I was glad I found this howto, then, since it accomplishes everything I need:
- userspace: no root/sudo needed after initial setup
- nested in existing filesystem & directory structure
- grows dynamically
- simple
So let’s walk through how this worked for me. My laptop is named kant, the machine I’m backing up to garp (both running Ubuntu), and my username in all this is cmp. Substitute to meet your needs. Let’s start by setting up on garp:
sudo apt-get install encfs fuse-utils sudo modprobe fuse sudo adduser cmp fuse sudo sh -c "echo fuse >> /etc/modules"
So what we’ve done so far is install encfs and fuse, load the fuse module, add my user to the fuse group, and set things up so that fuse will be loaded automatically at boot time. You should now reboot your machine or the rest of this howto won’t work.
We’re going to make two directories. One will hold the encrypted filesystem and the data, and the other is the mount point. Since in my case I’m backing up kant, I’m going to call the mount point kant.

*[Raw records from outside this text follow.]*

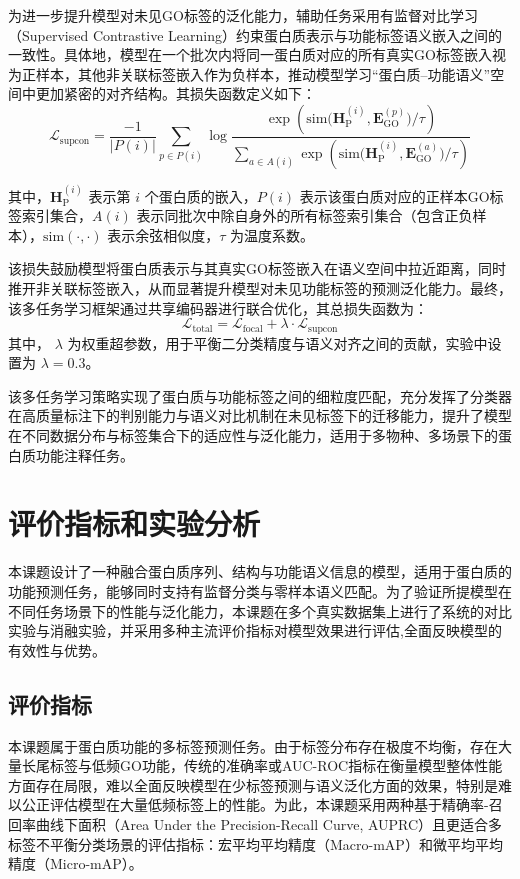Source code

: 为进一步提升模型对未见GO标签的泛化能力，辅助任务采用有监督对比学习（Supervised Contrastive Learning）约束蛋白质表示与功能标签语义嵌入之间的一致性。具体地，模型在一个批次内将同一蛋白质对应的所有真实GO标签嵌入视为正样本，其他非关联标签嵌入作为负样本，推动模型学习“蛋白质–功能语义”空间中更加紧密的对齐结构。其损失函数定义如下：
\begin{equation}
\mathcal{L}_{\mathrm{supcon}} = \frac{-1}{|P(i)|} \sum_{p \in P(i)} \log \frac{
    \exp\left(\mathrm{sim}\big(\mathbf{H}_{\mathrm{P}}^{(i)}, \mathbf{E}_{\mathrm{GO}}^{(p)}\big) / \tau\right)
}{
    \sum_{a \in A(i)} \exp\left(\mathrm{sim}\big(\mathbf{H}_{\mathrm{P}}^{(i)}, \mathbf{E}_{\mathrm{GO}}^{(a)}\big) / \tau\right)
}
\end{equation}

其中，\( \mathbf{H}_{\mathrm{P}}^{(i)} \) 表示第 \(i\) 个蛋白质的嵌入，\( P(i) \) 表示该蛋白质对应的正样本GO标签索引集合，\( A(i) \) 表示同批次中除自身外的所有标签索引集合（包含正负样本），\(\mathrm{sim}(\cdot,\cdot)\) 表示余弦相似度，\(\tau\) 为温度系数。

该损失鼓励模型将蛋白质表示与其真实GO标签嵌入在语义空间中拉近距离，同时推开非关联标签嵌入，从而显著提升模型对未见功能标签的预测泛化能力。最终，该多任务学习框架通过共享编码器进行联合优化，其总损失函数为：
\begin{equation}
\mathcal{L}_{\text{total}} = \mathcal{L}_{\text{focal}} + \lambda \cdot \mathcal{L}_{\text{supcon}}
\end{equation}
其中， $\lambda$ 为权重超参数，用于平衡二分类精度与语义对齐之间的贡献，实验中设置为 $\lambda=0.3$。

该多任务学习策略实现了蛋白质与功能标签之间的细粒度匹配，充分发挥了分类器在高质量标注下的判别能力与语义对比机制在未见标签下的迁移能力，提升了模型在不同数据分布与标签集合下的适应性与泛化能力，适用于多物种、多场景下的蛋白质功能注释任务。



\section{评价指标和实验分析}
本课题设计了一种融合蛋白质序列、结构与功能语义信息的模型，适用于蛋白质的功能预测任务，能够同时支持有监督分类与零样本语义匹配。为了验证所提模型在不同任务场景下的性能与泛化能力，本课题在多个真实数据集上进行了系统的对比实验与消融实验，并采用多种主流评价指标对模型效果进行评估,全面反映模型的有效性与优势。

\subsection{评价指标}
本课题属于蛋白质功能的多标签预测任务。由于标签分布存在极度不均衡，存在大量长尾标签与低频GO功能，传统的准确率或AUC-ROC指标在衡量模型整体性能方面存在局限，难以全面反映模型在少标签预测与语义泛化方面的效果，特别是难以公正评估模型在大量低频标签上的性能。为此，本课题采用两种基于精确率-召回率曲线下面积（Area Under the Precision-Recall Curve, AUPRC）且更适合多标签不平衡分类场景的评估指标：宏平均平均精度（Macro-mAP）和微平均平均精度（Micro-mAP）。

mkdir ~/encrypted mkdir ~/kant
The first time we use encfs to mount our encrypted directory, it will walk us through the setup process. That looks like this:
cmp@garp:~$ encfs /home/cmp/encrypted /home/cmp/kant Creating new encrypted volume. Please choose from one of the following options: enter "x" for expert configuration mode, enter "p" for pre-configured paranoia mode, anything else, or an empty line will select standard mode. ?>
Please note that I used full paths for the the two directories because encfs isn’t happy otherwise. If you ignored my suggestion to reboot above, you’ll get a fuse error at the end of this setup process. Once you have picked your settings and passphrase, you’ll be dumped back at a prompt with your ~/encrypted mounted to ~/kant. You can now put things in ~/kant as you would any normal directory, but when you unmount they will be nice gobbledygook over in ~/encrypted. I made a cmp/ directory and did a bit of syncing by hand to see if stuff works. I was satisfied so then I unmounted. Unmounting is done thusly:
fusermount -u /home/cmp/kant
Perusing ~/encrypted showed gobbledygook as expected. Huzzah! Now on to the backups. I decided I’m lazy enough that I made two one-line shell scripts to mount and unmount my backup directory. I put those in ~/bin on garp. Here is ‘backupmounter’:
#!/bin/bash encfs /home/cmp/encrypted /home/cmp/kant
And then ‘unmountbackupdir’:
#!/bin/bash fusermount -u /home/cmp/kant
Again, those are in ~/bin on garp. Now let’s head over to kant, where I put ‘backuptogarp’ in my ~/bin:
#!/bin/bash
# mount the encrypted directory
# note that we use -t to allocate a tty
# so that the password for the encfs directory won't echo
ssh -t cmp@garp.metalab.unc.edu /home/cmp/bin/backupmounter
# back up homedir
rsync -a --exclude="evil" \
--exclude="plots" \
/home/cmp/ cmp@garp.metalab.unc.edu:~/kant/cmp/
# unmount the encrypted directory
ssh cmp@garp.metalab.unc.edu /home/cmp/bin/unmountbackupdir
After saving backuptogarp to my ~/bin on kant, I can open a new shell and simply type ‘backuptogarp’. I get prompted for an encfs password and then the sync is off and running. Huzzah! Please note that I have an ssh key that gets me from kant to garp, and I have set up my gnome session to prompt me for my ssh key passphrase at login:
So that the script above only prompts me for the encfs passphrase. If you don’t want to use ssh keys, my approach probably isn’t terribly convenient for you.